TASK = From the line with "Zealand (KAREN)](http://www.karen.net.nz/). |" through the line with "BeSTGRID focuses on", inclusive, return each line of the data below exactly and leave the rest out.

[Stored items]
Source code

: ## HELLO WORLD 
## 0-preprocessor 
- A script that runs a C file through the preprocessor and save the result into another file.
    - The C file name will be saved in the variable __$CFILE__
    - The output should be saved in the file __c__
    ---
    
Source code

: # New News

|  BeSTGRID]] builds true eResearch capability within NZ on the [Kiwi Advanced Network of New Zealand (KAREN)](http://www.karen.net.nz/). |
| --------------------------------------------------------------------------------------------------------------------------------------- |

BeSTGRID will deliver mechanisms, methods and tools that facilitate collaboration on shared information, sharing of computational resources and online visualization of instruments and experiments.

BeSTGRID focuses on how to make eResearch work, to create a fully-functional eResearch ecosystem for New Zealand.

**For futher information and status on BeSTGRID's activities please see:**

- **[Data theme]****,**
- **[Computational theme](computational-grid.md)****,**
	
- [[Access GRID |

ANSWER SECTION =
|  BeSTGRID]] builds true eResearch capability within NZ on the [Kiwi Advanced Network of New Zealand (KAREN)](http://www.karen.net.nz/). |
| --------------------------------------------------------------------------------------------------------------------------------------- |

BeSTGRID will deliver mechanisms, methods and tools that facilitate collaboration on shared information, sharing of computational resources and online visualization of instruments and experiments.

BeSTGRID focuses on how to make eResearch work, to create a fully-functional eResearch ecosystem for New Zealand.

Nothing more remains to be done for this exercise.